▸ About this task
Every entry must be repeated exactly in the answer.
** Material supplied follows **
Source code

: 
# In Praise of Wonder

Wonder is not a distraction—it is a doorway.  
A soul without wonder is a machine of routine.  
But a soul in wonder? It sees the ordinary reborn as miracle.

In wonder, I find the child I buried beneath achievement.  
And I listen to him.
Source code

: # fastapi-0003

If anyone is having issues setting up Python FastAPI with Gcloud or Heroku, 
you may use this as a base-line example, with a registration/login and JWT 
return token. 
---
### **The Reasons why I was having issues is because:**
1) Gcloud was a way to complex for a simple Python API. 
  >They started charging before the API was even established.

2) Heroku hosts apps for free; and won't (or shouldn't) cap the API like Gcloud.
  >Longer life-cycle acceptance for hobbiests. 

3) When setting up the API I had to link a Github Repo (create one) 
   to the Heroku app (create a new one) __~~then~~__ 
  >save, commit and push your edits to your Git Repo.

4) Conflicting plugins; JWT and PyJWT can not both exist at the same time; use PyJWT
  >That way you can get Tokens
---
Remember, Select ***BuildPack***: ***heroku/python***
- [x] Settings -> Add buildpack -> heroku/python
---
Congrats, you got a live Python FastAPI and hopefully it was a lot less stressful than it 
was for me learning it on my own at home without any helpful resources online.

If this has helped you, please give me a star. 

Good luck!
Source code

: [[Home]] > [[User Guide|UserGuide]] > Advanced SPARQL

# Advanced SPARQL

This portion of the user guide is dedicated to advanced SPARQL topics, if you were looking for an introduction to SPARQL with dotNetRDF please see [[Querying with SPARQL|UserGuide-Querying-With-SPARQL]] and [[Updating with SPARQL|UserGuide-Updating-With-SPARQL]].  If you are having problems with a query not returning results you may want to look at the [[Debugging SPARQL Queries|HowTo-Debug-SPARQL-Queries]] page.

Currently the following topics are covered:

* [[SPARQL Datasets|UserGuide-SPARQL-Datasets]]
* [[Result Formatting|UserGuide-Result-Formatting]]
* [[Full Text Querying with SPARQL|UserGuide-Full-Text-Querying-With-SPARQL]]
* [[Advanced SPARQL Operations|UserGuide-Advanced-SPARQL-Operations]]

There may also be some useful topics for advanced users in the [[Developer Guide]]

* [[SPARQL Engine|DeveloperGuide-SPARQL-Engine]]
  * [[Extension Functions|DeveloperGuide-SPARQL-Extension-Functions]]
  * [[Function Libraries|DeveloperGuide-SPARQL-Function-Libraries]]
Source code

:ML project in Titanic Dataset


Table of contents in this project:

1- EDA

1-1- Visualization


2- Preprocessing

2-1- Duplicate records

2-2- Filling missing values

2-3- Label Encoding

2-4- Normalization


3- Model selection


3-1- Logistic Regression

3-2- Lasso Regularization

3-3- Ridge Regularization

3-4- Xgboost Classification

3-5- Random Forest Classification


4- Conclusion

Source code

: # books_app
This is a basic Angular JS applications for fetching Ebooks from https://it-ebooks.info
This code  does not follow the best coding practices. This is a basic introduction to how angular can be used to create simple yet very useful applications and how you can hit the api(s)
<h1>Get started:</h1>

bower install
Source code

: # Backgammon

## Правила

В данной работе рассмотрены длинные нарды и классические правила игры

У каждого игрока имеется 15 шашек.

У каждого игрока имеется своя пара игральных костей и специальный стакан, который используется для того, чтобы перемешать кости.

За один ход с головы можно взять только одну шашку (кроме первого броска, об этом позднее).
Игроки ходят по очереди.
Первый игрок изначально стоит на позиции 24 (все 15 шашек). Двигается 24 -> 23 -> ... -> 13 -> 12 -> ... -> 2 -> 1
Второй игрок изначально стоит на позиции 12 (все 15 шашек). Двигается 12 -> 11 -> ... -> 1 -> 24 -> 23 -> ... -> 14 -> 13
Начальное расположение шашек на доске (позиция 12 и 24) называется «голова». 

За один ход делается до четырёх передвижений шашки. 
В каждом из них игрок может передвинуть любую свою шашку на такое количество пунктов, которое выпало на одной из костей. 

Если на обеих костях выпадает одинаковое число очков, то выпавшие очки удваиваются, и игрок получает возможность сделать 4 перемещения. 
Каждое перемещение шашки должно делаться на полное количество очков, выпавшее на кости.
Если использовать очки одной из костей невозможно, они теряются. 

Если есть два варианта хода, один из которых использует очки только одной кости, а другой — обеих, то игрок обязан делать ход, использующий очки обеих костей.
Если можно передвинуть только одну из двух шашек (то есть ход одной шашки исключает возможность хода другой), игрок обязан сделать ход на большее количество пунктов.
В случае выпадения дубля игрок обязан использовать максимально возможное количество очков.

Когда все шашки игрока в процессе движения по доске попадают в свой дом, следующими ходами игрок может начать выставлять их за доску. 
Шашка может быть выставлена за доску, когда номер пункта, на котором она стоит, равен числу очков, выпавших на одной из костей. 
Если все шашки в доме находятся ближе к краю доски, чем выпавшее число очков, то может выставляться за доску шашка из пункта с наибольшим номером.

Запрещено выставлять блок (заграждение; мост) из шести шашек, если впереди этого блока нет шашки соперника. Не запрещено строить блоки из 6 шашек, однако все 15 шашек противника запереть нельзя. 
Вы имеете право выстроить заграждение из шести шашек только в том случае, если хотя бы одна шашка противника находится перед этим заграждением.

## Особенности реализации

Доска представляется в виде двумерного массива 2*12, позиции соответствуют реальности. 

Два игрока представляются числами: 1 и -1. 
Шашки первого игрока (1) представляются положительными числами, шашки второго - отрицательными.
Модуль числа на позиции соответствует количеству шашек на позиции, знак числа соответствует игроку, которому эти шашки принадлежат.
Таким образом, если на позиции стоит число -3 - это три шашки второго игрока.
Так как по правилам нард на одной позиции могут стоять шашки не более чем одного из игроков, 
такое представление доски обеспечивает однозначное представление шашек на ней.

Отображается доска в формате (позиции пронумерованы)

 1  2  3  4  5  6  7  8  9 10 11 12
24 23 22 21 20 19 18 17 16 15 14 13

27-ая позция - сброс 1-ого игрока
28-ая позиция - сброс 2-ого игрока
** End of Material supplied **
▸ Solution to the problem
Source code

: 
# In Praise of Wonder

Wonder is not a distraction—it is a doorway.  
A soul without wonder is a machine of routine.  
But a soul in wonder? It sees the ordinary reborn as miracle.

In wonder, I find the child I buried beneath achievement.  
And I listen to him.
Source code

: # fastapi-0003

If anyone is having issues setting up Python FastAPI with Gcloud or Heroku, 
you may use this as a base-line example, with a registration/login and JWT 
return token. 
---
### **The Reasons why I was having issues is because:**
1) Gcloud was a way to complex for a simple Python API. 
  >They started charging before the API was even established.

2) Heroku hosts apps for free; and won't (or shouldn't) cap the API like Gcloud.
  >Longer life-cycle acceptance for hobbiests. 

3) When setting up the API I had to link a Github Repo (create one) 
   to the Heroku app (create a new one) __~~then~~__ 
  >save, commit and push your edits to your Git Repo.

4) Conflicting plugins; JWT and PyJWT can not both exist at the same time; use PyJWT
  >That way you can get Tokens
---
Remember, Select ***BuildPack***: ***heroku/python***
- [x] Settings -> Add buildpack -> heroku/python
---
Congrats, you got a live Python FastAPI and hopefully it was a lot less stressful than it 
was for me learning it on my own at home without any helpful resources online.

If this has helped you, please give me a star. 

Good luck!
Source code

: [[Home]] > [[User Guide|UserGuide]] > Advanced SPARQL

# Advanced SPARQL

This portion of the user guide is dedicated to advanced SPARQL topics, if you were looking for an introduction to SPARQL with dotNetRDF please see [[Querying with SPARQL|UserGuide-Querying-With-SPARQL]] and [[Updating with SPARQL|UserGuide-Updating-With-SPARQL]].  If you are having problems with a query not returning results you may want to look at the [[Debugging SPARQL Queries|HowTo-Debug-SPARQL-Queries]] page.

Currently the following topics are covered:

* [[SPARQL Datasets|UserGuide-SPARQL-Datasets]]
* [[Result Formatting|UserGuide-Result-Formatting]]
* [[Full Text Querying with SPARQL|UserGuide-Full-Text-Querying-With-SPARQL]]
* [[Advanced SPARQL Operations|UserGuide-Advanced-SPARQL-Operations]]

There may also be some useful topics for advanced users in the [[Developer Guide]]

* [[SPARQL Engine|DeveloperGuide-SPARQL-Engine]]
  * [[Extension Functions|DeveloperGuide-SPARQL-Extension-Functions]]
  * [[Function Libraries|DeveloperGuide-SPARQL-Function-Libraries]]
Source code

:ML project in Titanic Dataset


Table of contents in this project:

1- EDA

1-1- Visualization


2- Preprocessing

2-1- Duplicate records

2-2- Filling missing values

2-3- Label Encoding

2-4- Normalization


3- Model selection


3-1- Logistic Regression

3-2- Lasso Regularization

3-3- Ridge Regularization

3-4- Xgboost Classification

3-5- Random Forest Classification


4- Conclusion

Source code

: # books_app
This is a basic Angular JS applications for fetching Ebooks from https://it-ebooks.info
This code  does not follow the best coding practices. This is a basic introduction to how angular can be used to create simple yet very useful applications and how you can hit the api(s)
<h1>Get started:</h1>

bower install
Source code

: # Backgammon

## Правила

В данной работе рассмотрены длинные нарды и классические правила игры

У каждого игрока имеется 15 шашек.

У каждого игрока имеется своя пара игральных костей и специальный стакан, который используется для того, чтобы перемешать кости.

За один ход с головы можно взять только одну шашку (кроме первого броска, об этом позднее).
Игроки ходят по очереди.
Первый игрок изначально стоит на позиции 24 (все 15 шашек). Двигается 24 -> 23 -> ... -> 13 -> 12 -> ... -> 2 -> 1
Второй игрок изначально стоит на позиции 12 (все 15 шашек). Двигается 12 -> 11 -> ... -> 1 -> 24 -> 23 -> ... -> 14 -> 13
Начальное расположение шашек на доске (позиция 12 и 24) называется «голова». 

За один ход делается до четырёх передвижений шашки. 
В каждом из них игрок может передвинуть любую свою шашку на такое количество пунктов, которое выпало на одной из костей. 

Если на обеих костях выпадает одинаковое число очков, то выпавшие очки удваиваются, и игрок получает возможность сделать 4 перемещения. 
Каждое перемещение шашки должно делаться на полное количество очков, выпавшее на кости.
Если использовать очки одной из костей невозможно, они теряются. 

Если есть два варианта хода, один из которых использует очки только одной кости, а другой — обеих, то игрок обязан делать ход, использующий очки обеих костей.
Если можно передвинуть только одну из двух шашек (то есть ход одной шашки исключает возможность хода другой), игрок обязан сделать ход на большее количество пунктов.
В случае выпадения дубля игрок обязан использовать максимально возможное количество очков.

Когда все шашки игрока в процессе движения по доске попадают в свой дом, следующими ходами игрок может начать выставлять их за доску. 
Шашка может быть выставлена за доску, когда номер пункта, на котором она стоит, равен числу очков, выпавших на одной из костей. 
Если все шашки в доме находятся ближе к краю доски, чем выпавшее число очков, то может выставляться за доску шашка из пункта с наибольшим номером.

Запрещено выставлять блок (заграждение; мост) из шести шашек, если впереди этого блока нет шашки соперника. Не запрещено строить блоки из 6 шашек, однако все 15 шашек противника запереть нельзя. 
Вы имеете право выстроить заграждение из шести шашек только в том случае, если хотя бы одна шашка противника находится перед этим заграждением.

## Особенности реализации

Доска представляется в виде двумерного массива 2*12, позиции соответствуют реальности. 

Два игрока представляются числами: 1 и -1. 
Шашки первого игрока (1) представляются положительными числами, шашки второго - отрицательными.
Модуль числа на позиции соответствует количеству шашек на позиции, знак числа соответствует игроку, которому эти шашки принадлежат.
Таким образом, если на позиции стоит число -3 - это три шашки второго игрока.
Так как по правилам нард на одной позиции могут стоять шашки не более чем одного из игроков, 
такое представление доски обеспечивает однозначное представление шашек на ней.

Отображается доска в формате (позиции пронумерованы)

 1  2  3  4  5  6  7  8  9 10 11 12
24 23 22 21 20 19 18 17 16 15 14 13

27-ая позция - сброс 1-ого игрока
28-ая позиция - сброс 2-ого игрока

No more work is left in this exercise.